Queen of the Weeping Willows
     
    I HAD spent an entire childhood imagining places far away from our house in Auvers. I read all the time, as if to glean as much as I could from those leather-bound tomes about worlds other than my own. I also learned that the borders of our house had their own enchanted corners. Past our garden, far behind Father’s garden shed and the chicken coop, was a most magical place, a limestone cave half exposed by sunlight, half cloaked in leafy green ivy. In this secluded grotto in our backyard, where the ferns grew wild and the vines hung down like majestic ropes waiting to be climbed, I first realized that if I used my imagination I could escape the loneliness of being a quiet child in a dark and melancholy house.

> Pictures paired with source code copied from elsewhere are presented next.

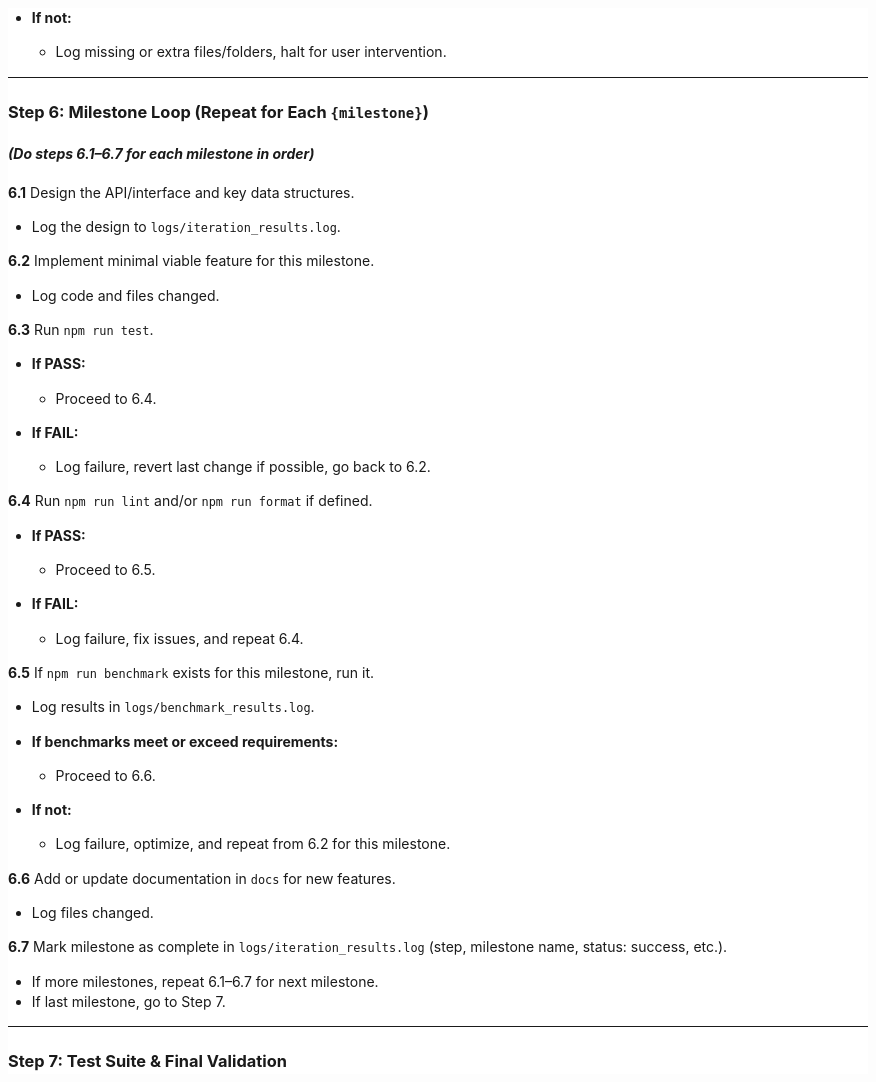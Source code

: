 - **If not:**

  - Log missing or extra files/folders, halt for user intervention.

---

### **Step 6: Milestone Loop (Repeat for Each `{milestone}`)**

#### _(Do steps 6.1–6.7 for each milestone in order)_

**6.1** Design the API/interface and key data structures.

- Log the design to `logs/iteration_results.log`.

**6.2** Implement minimal viable feature for this milestone.

- Log code and files changed.

**6.3** Run `npm run test`.

- **If PASS:**

  - Proceed to 6.4.

- **If FAIL:**

  - Log failure, revert last change if possible, go back to 6.2.

**6.4** Run `npm run lint` and/or `npm run format` if defined.

- **If PASS:**

  - Proceed to 6.5.

- **If FAIL:**

  - Log failure, fix issues, and repeat 6.4.

**6.5** If `npm run benchmark` exists for this milestone, run it.

- Log results in `logs/benchmark_results.log`.
- **If benchmarks meet or exceed requirements:**

  - Proceed to 6.6.

- **If not:**

  - Log failure, optimize, and repeat from 6.2 for this milestone.

**6.6** Add or update documentation in `docs` for new features.

- Log files changed.

**6.7** Mark milestone as complete in `logs/iteration_results.log` (step, milestone name, status: success, etc.).

- If more milestones, repeat 6.1–6.7 for next milestone.
- If last milestone, go to Step 7.

---

### **Step 7: Test Suite & Final Validation**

    Sometimes Paul would accompany me as I wove the wild grasses into garlands for my hair. At his request, I would crown him King of the Dogwood Trees, and myself Queen of the Weeping Willows, as we stomped over velvety moss singing imaginary songs. It was also there, in the emerald green light of our little hideaway, that I first nurtured my love of flowers. I picked the blossoms of the pink mallow bushes and the tall delicate umbrellas of the Queen Anne’s lace. I emerged from the grotto with bouquets of tiny violets in one hand and a large fern in the other, fanning myself as if I were a Grecian princess, kicking the heads off the dandelions as I danced barefoot in the grass.
    I suppose back then I must have thought myself beautiful, or at least imagined myself to be. I likened myself to the heroines in my fairy tales, the princess who was bound to discover her prince; the sleepy maiden who would continue to slumber until her first kiss.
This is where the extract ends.